The U.S. Food and Drug Administration has begun approving for use during the COVID-19 pandemic bag resuscitators that have been converted to respiratory ventilators.
Late in March, the FDA issued an Emergency Use Authorization (EUA) that cleared the way for such modifications by eliminating a mandate that manufacturing facilities follow current good manufacturing practices (CGMP), including quality system requirements, when making ventilators under the EUA. Suspending the CGMP practices, which typically involve a significant amount of procedure documentation and record keeping, allowed non-medical manufacturers such as Ford and GM to begin ventilator production. The EUA also allowed commercially available bag resuscitators and other devices to be modified in a way that allows them to fill in as ventilators.
The first of these converted bag resuscitators have now been approved by the FDA. Among those designs getting the agency’s blessing is one developed by the University of Minnesota and produced by Boston Scientific and a second device developed and manufactured by Dan T. Moore Co. in Cleveland, Ohio.

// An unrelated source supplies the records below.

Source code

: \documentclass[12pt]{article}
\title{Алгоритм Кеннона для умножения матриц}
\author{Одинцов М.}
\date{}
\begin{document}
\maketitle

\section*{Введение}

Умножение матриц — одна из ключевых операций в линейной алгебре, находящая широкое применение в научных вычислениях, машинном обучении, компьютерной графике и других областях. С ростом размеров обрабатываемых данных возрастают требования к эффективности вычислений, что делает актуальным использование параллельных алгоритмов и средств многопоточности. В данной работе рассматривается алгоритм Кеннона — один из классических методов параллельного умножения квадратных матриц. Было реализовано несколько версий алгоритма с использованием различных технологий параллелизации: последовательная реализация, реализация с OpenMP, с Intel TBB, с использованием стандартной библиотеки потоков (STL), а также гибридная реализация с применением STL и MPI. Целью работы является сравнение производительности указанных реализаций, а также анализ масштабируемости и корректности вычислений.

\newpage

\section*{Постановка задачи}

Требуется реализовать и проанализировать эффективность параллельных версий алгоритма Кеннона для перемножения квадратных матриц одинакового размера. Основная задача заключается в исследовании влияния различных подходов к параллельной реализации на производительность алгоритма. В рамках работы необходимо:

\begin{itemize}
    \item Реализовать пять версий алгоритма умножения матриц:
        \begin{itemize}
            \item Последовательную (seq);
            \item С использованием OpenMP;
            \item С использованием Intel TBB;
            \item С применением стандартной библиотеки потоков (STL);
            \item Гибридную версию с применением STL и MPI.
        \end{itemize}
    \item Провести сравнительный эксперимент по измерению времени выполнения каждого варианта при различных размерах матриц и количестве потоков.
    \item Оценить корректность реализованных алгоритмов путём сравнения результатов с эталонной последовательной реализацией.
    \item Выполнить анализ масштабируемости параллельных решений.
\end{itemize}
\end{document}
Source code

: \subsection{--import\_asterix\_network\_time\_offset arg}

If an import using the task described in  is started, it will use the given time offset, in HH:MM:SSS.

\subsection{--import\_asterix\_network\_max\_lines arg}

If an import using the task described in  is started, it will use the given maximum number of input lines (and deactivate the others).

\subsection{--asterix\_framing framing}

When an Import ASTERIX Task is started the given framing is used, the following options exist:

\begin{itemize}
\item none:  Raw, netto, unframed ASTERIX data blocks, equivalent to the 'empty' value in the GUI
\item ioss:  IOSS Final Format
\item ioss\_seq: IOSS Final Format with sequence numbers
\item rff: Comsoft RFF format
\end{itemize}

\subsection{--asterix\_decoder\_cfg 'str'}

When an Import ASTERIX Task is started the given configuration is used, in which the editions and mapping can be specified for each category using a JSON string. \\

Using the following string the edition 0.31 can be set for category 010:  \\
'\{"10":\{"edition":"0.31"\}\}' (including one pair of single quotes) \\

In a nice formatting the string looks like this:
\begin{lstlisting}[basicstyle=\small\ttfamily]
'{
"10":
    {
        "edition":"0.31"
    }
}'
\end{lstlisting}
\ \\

The speed and means by which these devices were developed and approved is noteworthy. Medical devices must meet literally dozens of electrical and safety standards before their commercial introduction. The EUA for ventilators, for example, lists more than 22 IEEE and IEC standards that modified devices must adhere to. The usual means of demonstrating compliance with these technical standards is through testing by independent labs such as UL, CSA, or TÜV SÜD. But it looks as though the devices approved under the ventilator EUA won’t need to be tested by independent labs.
Officials involved with obtaining FDA approval of the Cleveland-based effort, called SecondBreath, describe a process where device developers ran their own tests, then sent the result to the FDA for review. SecondBreath spokesman Windsor Ford says the firm’s interactions with the FDA were mainly through email. No FDA personnel inspected the manufacturing facility which consists of unused space in a Dan T. Moore warehouse. And no FDA personnel supervised testing. Nevertheless, there was “an enormous amount of testing” involved in proving the modified resuscitators complied with FDA requirements, says Ford. Some of this testing took place on a breathing simulator called an ASL 5000 which can “breath” while hooked up to a ventilator. The SecondBreath device also had to go through ARDS Net (Acute Respiratory Distress Syndrome) compliance testing which took place in cooperation with local hospitals. “We provided the FDA with extensive video and other documentation of our tests that made them comfortable that we had performed all the tests correctly,” says Ford.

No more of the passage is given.